*Pictures paired with source code*.
────────────────────────────────────────

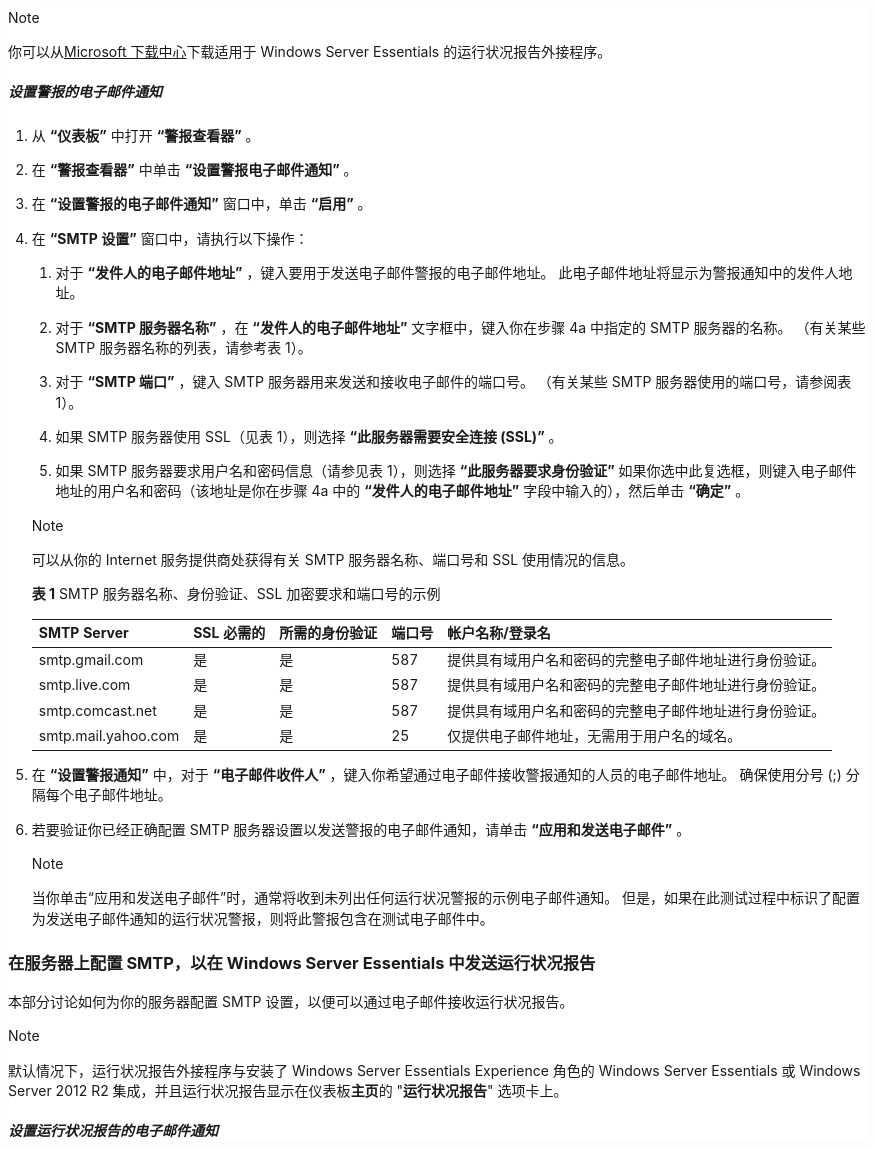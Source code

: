 > [!NOTE]
>  你可以从[Microsoft 下载中心](https://go.microsoft.com/fwlink/p/?LinkId=266342)下载适用于 Windows Server Essentials 的运行状况报告外接程序。  
  
##### <a name="to-set-up-email-notification-for-alerts"></a>设置警报的电子邮件通知  
  
1.  从 **“仪表板”** 中打开 **“警报查看器”** 。  
  
2.  在 **“警报查看器”** 中单击 **“设置警报电子邮件通知”** 。  
  
3.  在 **“设置警报的电子邮件通知”** 窗口中，单击 **“启用”** 。  
  
4.  在 **“SMTP 设置”** 窗口中，请执行以下操作：  
  
    1.  对于 **“发件人的电子邮件地址”** ，键入要用于发送电子邮件警报的电子邮件地址。 此电子邮件地址将显示为警报通知中的发件人地址。  
  
    2.  对于 **“SMTP 服务器名称”** ，在 **“发件人的电子邮件地址”** 文字框中，键入你在步骤 4a 中指定的 SMTP 服务器的名称。 （有关某些 SMTP 服务器名称的列表，请参考表 1）。  
  
    3.  对于 **“SMTP 端口”** ，键入 SMTP 服务器用来发送和接收电子邮件的端口号。 （有关某些 SMTP 服务器使用的端口号，请参阅表 1）。  
  
    4.  如果 SMTP 服务器使用 SSL（见表 1），则选择 **“此服务器需要安全连接 (SSL)”** 。  
  
    5.  如果 SMTP 服务器要求用户名和密码信息（请参见表 1），则选择 **“此服务器要求身份验证”** 如果你选中此复选框，则键入电子邮件地址的用户名和密码（该地址是你在步骤 4a 中的 **“发件人的电子邮件地址”** 字段中输入的），然后单击 **“确定”** 。  
  
    > [!NOTE]
    >  可以从你的 Internet 服务提供商处获得有关 SMTP 服务器名称、端口号和 SSL 使用情况的信息。  
  
     **表 1** SMTP 服务器名称、身份验证、SSL 加密要求和端口号的示例  
  
    |SMTP Server|SSL 必需的|所需的身份验证|端口号|帐户名称/登录名|  
    |-----------------|------------------|-----------------------------|-----------------|------------------------------|  
    |smtp.gmail.com|是|是|587|提供具有域用户名和密码的完整电子邮件地址进行身份验证。|  
    |smtp.live.com|是|是|587|提供具有域用户名和密码的完整电子邮件地址进行身份验证。|  
    |smtp.comcast.net|是|是|587|提供具有域用户名和密码的完整电子邮件地址进行身份验证。|  
    |smtp.mail.yahoo.com|是|是|25|仅提供电子邮件地址，无需用于用户名的域名。|  
  
5.  在 **“设置警报通知”** 中，对于 **“电子邮件收件人”** ，键入你希望通过电子邮件接收警报通知的人员的电子邮件地址。 确保使用分号 (;) 分隔每个电子邮件地址。  
  
6.  若要验证你已经正确配置 SMTP 服务器设置以发送警报的电子邮件通知，请单击 **“应用和发送电子邮件”** 。  
  
    > [!NOTE]
    >  当你单击“应用和发送电子邮件”时，通常将收到未列出任何运行状况警报的示例电子邮件通知。 但是，如果在此测试过程中标识了配置为发送电子邮件通知的运行状况警报，则将此警报包含在测试电子邮件中。  
  
### <a name="configuring-smtp-on-your-server-to-send-health-reports-in-windows-server-essentials"></a>在服务器上配置 SMTP，以在 Windows Server Essentials 中发送运行状况报告  
 本部分讨论如何为你的服务器配置 SMTP 设置，以便可以通过电子邮件接收运行状况报告。  
  
> [!NOTE]
>  默认情况下，运行状况报告外接程序与安装了 Windows Server Essentials Experience 角色的 Windows Server Essentials 或 Windows Server 2012 R2 集成，并且运行状况报告显示在仪表板**主页**的 "**运行状况报告**" 选项卡上。  
  
##### <a name="to-set-up-email-notification-for-health-reports"></a>设置运行状况报告的电子邮件通知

────────────────────────────────────────

Scan the records above and report every line with the string "reports".

### <a name="configuring-smtp-on-your-server-to-send-health-reports-in-windows-server-essentials"></a>在服务器上配置 SMTP，以在 Windows Server Essentials 中发送运行状况报告  
##### <a name="to-set-up-email-notification-for-health-reports"></a>设置运行状况报告的电子邮件通知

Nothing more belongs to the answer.